AIM OF THE EXERCISE - The expected output is every line of the data exactly as shown, minus the images.

PROVIDED MATERIAL -
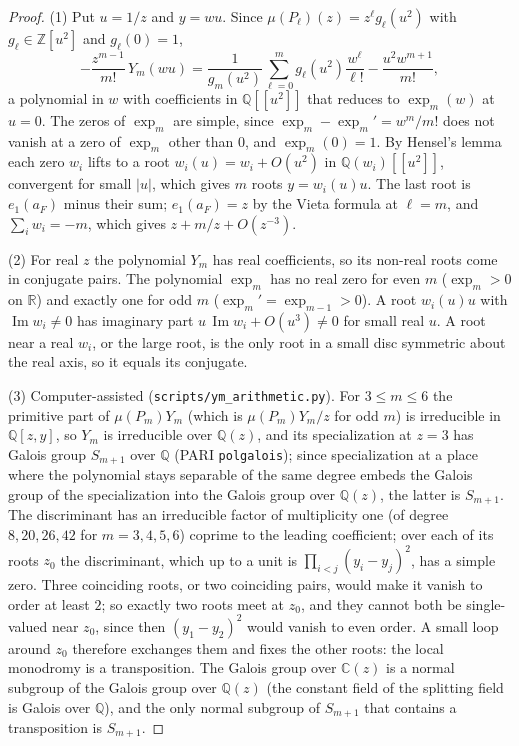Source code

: \documentclass[final]{siamart0516}
\numberwithin{theorem}{section}
\numberwithin{equation}{section}
\theoremstyle{siamnonum}
\theoremstyle{plain}
\newcommand{\code}[1]{{\ttfamily\nolinkurl{#1}}}
\newcommand{\ZZ}{\mathbb{Z}}
\newcommand{\QQ}{\mathbb{Q}}
\newcommand{\RR}{\mathbb{R}}
\newcommand{\CC}{\mathbb{C}}
\newcommand{\Qz}{\QQ(z)}
\renewcommand{\Im}{\operatorname{Im}}
\begin{document}
\begin{proof}
(1) Put $u=1/z$ and $y=wu$. Since $\mu(P_\ell)(z)=z^{\ell}g_\ell(u^{2})$ with $g_\ell\in\ZZ[u^{2}]$ and $g_\ell(0)=1$,
\[
-\frac{z^{m-1}}{m!}\,Y_m(wu)=\frac{1}{g_m(u^{2})}\sum_{\ell=0}^{m}g_\ell(u^{2})\frac{w^{\ell}}{\ell!}-\frac{u^{2}w^{m+1}}{m!},
\]
a polynomial in $w$ with coefficients in $\QQ[[u^{2}]]$ that reduces to $\exp_m(w)$ at $u=0$. The zeros of $\exp_m$ are simple, since $\exp_m-\exp_m'=w^{m}/m!$ does not vanish at a zero of $\exp_m$ other than $0$, and $\exp_m(0)=1$. By Hensel's lemma each zero $w_i$ lifts to a root $w_i(u)=w_i+O(u^{2})$ in $\QQ(w_i)[[u^{2}]]$, convergent for small $|u|$, which gives $m$ roots $y=w_i(u)u$. The last root is $e_1(a_F)$ minus their sum; $e_1(a_F)=z$ by the Vieta formula at $\ell=m$, and $\sum_iw_i=-m$, which gives $z+m/z+O(z^{-3})$.

(2) For real $z$ the polynomial $Y_m$ has real coefficients, so its non-real roots come in conjugate pairs. The polynomial $\exp_m$ has no real zero for even $m$ ($\exp_m>0$ on $\RR$) and exactly one for odd $m$ ($\exp_m'=\exp_{m-1}>0$). A root $w_i(u)u$ with $\Im w_i\neq0$ has imaginary part $u\,\Im w_i+O(u^{3})\neq0$ for small real $u$. A root near a real $w_i$, or the large root, is the only root in a small disc symmetric about the real axis, so it equals its conjugate.

(3) Computer-assisted (\code{scripts/ym_arithmetic.py}). For $3\le m\le6$ the primitive part of $\mu(P_m)Y_m$ (which is $\mu(P_m)Y_m/z$ for odd $m$) is irreducible in $\QQ[z,y]$, so $Y_m$ is irreducible over $\Qz$, and its specialization at $z=3$ has Galois group $S_{m+1}$ over $\QQ$ (PARI \code{polgalois}); since specialization at a place where the polynomial stays separable of the same degree embeds the Galois group of the specialization into the Galois group over $\Qz$, the latter is $S_{m+1}$. The discriminant has an irreducible factor of multiplicity one (of degree $8,20,26,42$ for $m=3,4,5,6$) coprime to the leading coefficient; over each of its roots $z_0$ the discriminant, which up to a unit is $\prod_{i<j}(y_i-y_j)^2$, has a simple zero. Three coinciding roots, or two coinciding pairs, would make it vanish to order at least $2$; so exactly two roots meet at $z_0$, and they cannot both be single-valued near $z_0$, since then $(y_1-y_2)^2$ would vanish to even order. A small loop around $z_0$ therefore exchanges them and fixes the other roots: the local monodromy is a transposition. The Galois group over $\CC(z)$ is a normal subgroup of the Galois group over $\Qz$ (the constant field of the splitting field is Galois over $\QQ$), and the only normal subgroup of $S_{m+1}$ that contains a transposition is $S_{m+1}$.
\end{proof}
\end{document}
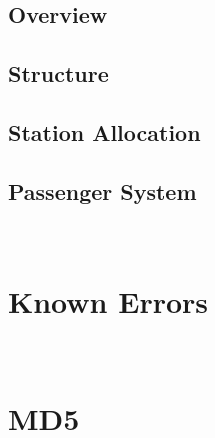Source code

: \documentclass[12pt]{article}
\begin{document}
\subsection{Overview}
\subsection{Structure}
\subsection{Station Allocation}
\subsection{Passenger System}
\\[2\baselineskip]
\section{Known Errors}
\\[2\baselineskip]
\section{MD5}

\end{document}
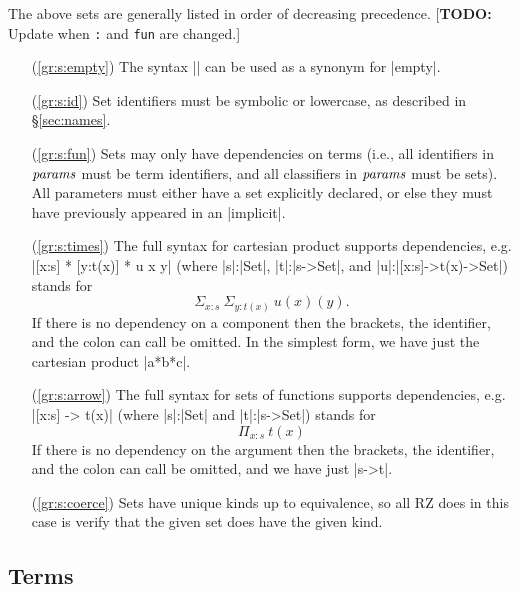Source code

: \documentclass[11pt]{article}
\newcommand{\metav}[1]{\mbox{\textit{#1}}}
\newcommand{\Params}{\metav{params}}
\newcommand{\TODO}[1]{[\textbf{TODO: }#1]}
\begin{document}
The above sets are generally listed in order of decreasing precedence.  \TODO{Update when \texttt{:} and \texttt{fun} are changed.}
\begin{itemize}
\item[(\ref{gr:s:empty})] The syntax |{}| can be used as a synonym for |empty|.
\item[(\ref{gr:s:id})] Set identifiers must be symbolic or lowercase, as described in \S\ref{sec:names}.
\item[(\ref{gr:s:fun})] Sets may only have dependencies on terms (i.e., all identifiers in $\Params$ must be term identifiers, and all classifiers in $\Params$ must be sets).  All parameters must either have a set explicitly declared, or else they must have previously appeared in an |implicit|.
\item[(\ref{gr:s:times})] The full syntax for cartesian product supports dependencies, e.g. |[x:s] * [y:t(x)] * u x y| (where |s|:|Set|, |t|:|s->Set|, and |u|:|[x:s]->t(x)->Set|) stands
for 
\[
\Sigma_{x:s}\ \Sigma_{y:t(x)}\ u(x)(y).
\]
If there is no dependency on a component then the brackets, the identifier, and the colon can call be omitted.  In the simplest form, we have just the cartesian product |a*b*c|.
\item[(\ref{gr:s:arrow})] The full syntax for sets of functions supports dependencies, e.g. |[x:s] -> t(x)| (where |s|:|Set| and |t|:|s->Set|) stands
for 
\[
\Pi_{x:s}\ t(x)
\]
If there is no dependency on the argument then the brackets, the identifier, and the colon can call be omitted, and we have just |s->t|.
\item[(\ref{gr:s:coerce})] Sets have unique kinds up to equivalence, so all RZ does in this case is verify that the given set does have the given kind.
\end{itemize}

\subsection{Terms}
\end{document}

SOLUTION FOR THIS PROBLEM -
Source code

: \documentclass[final]{siamart0516}
\numberwithin{theorem}{section}
\numberwithin{equation}{section}
\theoremstyle{siamnonum}
\theoremstyle{plain}
\newcommand{\code}[1]{{\ttfamily\nolinkurl{#1}}}
\newcommand{\ZZ}{\mathbb{Z}}
\newcommand{\QQ}{\mathbb{Q}}
\newcommand{\RR}{\mathbb{R}}
\newcommand{\CC}{\mathbb{C}}
\newcommand{\Qz}{\QQ(z)}
\renewcommand{\Im}{\operatorname{Im}}
\begin{document}
\begin{proof}
(1) Put $u=1/z$ and $y=wu$. Since $\mu(P_\ell)(z)=z^{\ell}g_\ell(u^{2})$ with $g_\ell\in\ZZ[u^{2}]$ and $g_\ell(0)=1$,
\[
-\frac{z^{m-1}}{m!}\,Y_m(wu)=\frac{1}{g_m(u^{2})}\sum_{\ell=0}^{m}g_\ell(u^{2})\frac{w^{\ell}}{\ell!}-\frac{u^{2}w^{m+1}}{m!},
\]
a polynomial in $w$ with coefficients in $\QQ[[u^{2}]]$ that reduces to $\exp_m(w)$ at $u=0$. The zeros of $\exp_m$ are simple, since $\exp_m-\exp_m'=w^{m}/m!$ does not vanish at a zero of $\exp_m$ other than $0$, and $\exp_m(0)=1$. By Hensel's lemma each zero $w_i$ lifts to a root $w_i(u)=w_i+O(u^{2})$ in $\QQ(w_i)[[u^{2}]]$, convergent for small $|u|$, which gives $m$ roots $y=w_i(u)u$. The last root is $e_1(a_F)$ minus their sum; $e_1(a_F)=z$ by the Vieta formula at $\ell=m$, and $\sum_iw_i=-m$, which gives $z+m/z+O(z^{-3})$.

(2) For real $z$ the polynomial $Y_m$ has real coefficients, so its non-real roots come in conjugate pairs. The polynomial $\exp_m$ has no real zero for even $m$ ($\exp_m>0$ on $\RR$) and exactly one for odd $m$ ($\exp_m'=\exp_{m-1}>0$). A root $w_i(u)u$ with $\Im w_i\neq0$ has imaginary part $u\,\Im w_i+O(u^{3})\neq0$ for small real $u$. A root near a real $w_i$, or the large root, is the only root in a small disc symmetric about the real axis, so it equals its conjugate.

(3) Computer-assisted (\code{scripts/ym_arithmetic.py}). For $3\le m\le6$ the primitive part of $\mu(P_m)Y_m$ (which is $\mu(P_m)Y_m/z$ for odd $m$) is irreducible in $\QQ[z,y]$, so $Y_m$ is irreducible over $\Qz$, and its specialization at $z=3$ has Galois group $S_{m+1}$ over $\QQ$ (PARI \code{polgalois}); since specialization at a place where the polynomial stays separable of the same degree embeds the Galois group of the specialization into the Galois group over $\Qz$, the latter is $S_{m+1}$. The discriminant has an irreducible factor of multiplicity one (of degree $8,20,26,42$ for $m=3,4,5,6$) coprime to the leading coefficient; over each of its roots $z_0$ the discriminant, which up to a unit is $\prod_{i<j}(y_i-y_j)^2$, has a simple zero. Three coinciding roots, or two coinciding pairs, would make it vanish to order at least $2$; so exactly two roots meet at $z_0$, and they cannot both be single-valued near $z_0$, since then $(y_1-y_2)^2$ would vanish to even order. A small loop around $z_0$ therefore exchanges them and fixes the other roots: the local monodromy is a transposition. The Galois group over $\CC(z)$ is a normal subgroup of the Galois group over $\Qz$ (the constant field of the splitting field is Galois over $\QQ$), and the only normal subgroup of $S_{m+1}$ that contains a transposition is $S_{m+1}$.
\end{proof}
\end{document}
Source code

: \documentclass[12pt]{article}
\begin{document}
\subsection{Overview}
\subsection{Structure}
\subsection{Station Allocation}
\subsection{Passenger System}
\\[2\baselineskip]
\section{Known Errors}
\\[2\baselineskip]
\section{MD5}

\end{document}
Source code

: \documentclass[11pt]{article}
\newcommand{\metav}[1]{\mbox{\textit{#1}}}
\newcommand{\Params}{\metav{params}}
\newcommand{\TODO}[1]{[\textbf{TODO: }#1]}
\begin{document}
The above sets are generally listed in order of decreasing precedence.  \TODO{Update when \texttt{:} and \texttt{fun} are changed.}
\begin{itemize}
\item[(\ref{gr:s:empty})] The syntax |{}| can be used as a synonym for |empty|.
\item[(\ref{gr:s:id})] Set identifiers must be symbolic or lowercase, as described in \S\ref{sec:names}.
\item[(\ref{gr:s:fun})] Sets may only have dependencies on terms (i.e., all identifiers in $\Params$ must be term identifiers, and all classifiers in $\Params$ must be sets).  All parameters must either have a set explicitly declared, or else they must have previously appeared in an |implicit|.
\item[(\ref{gr:s:times})] The full syntax for cartesian product supports dependencies, e.g. |[x:s] * [y:t(x)] * u x y| (where |s|:|Set|, |t|:|s->Set|, and |u|:|[x:s]->t(x)->Set|) stands
for 
\[
\Sigma_{x:s}\ \Sigma_{y:t(x)}\ u(x)(y).
\]
If there is no dependency on a component then the brackets, the identifier, and the colon can call be omitted.  In the simplest form, we have just the cartesian product |a*b*c|.
\item[(\ref{gr:s:arrow})] The full syntax for sets of functions supports dependencies, e.g. |[x:s] -> t(x)| (where |s|:|Set| and |t|:|s->Set|) stands
for 
\[
\Pi_{x:s}\ t(x)
\]
If there is no dependency on the argument then the brackets, the identifier, and the colon can call be omitted, and we have just |s->t|.
\item[(\ref{gr:s:coerce})] Sets have unique kinds up to equivalence, so all RZ does in this case is verify that the given set does have the given kind.
\end{itemize}

\subsection{Terms}
\end{document}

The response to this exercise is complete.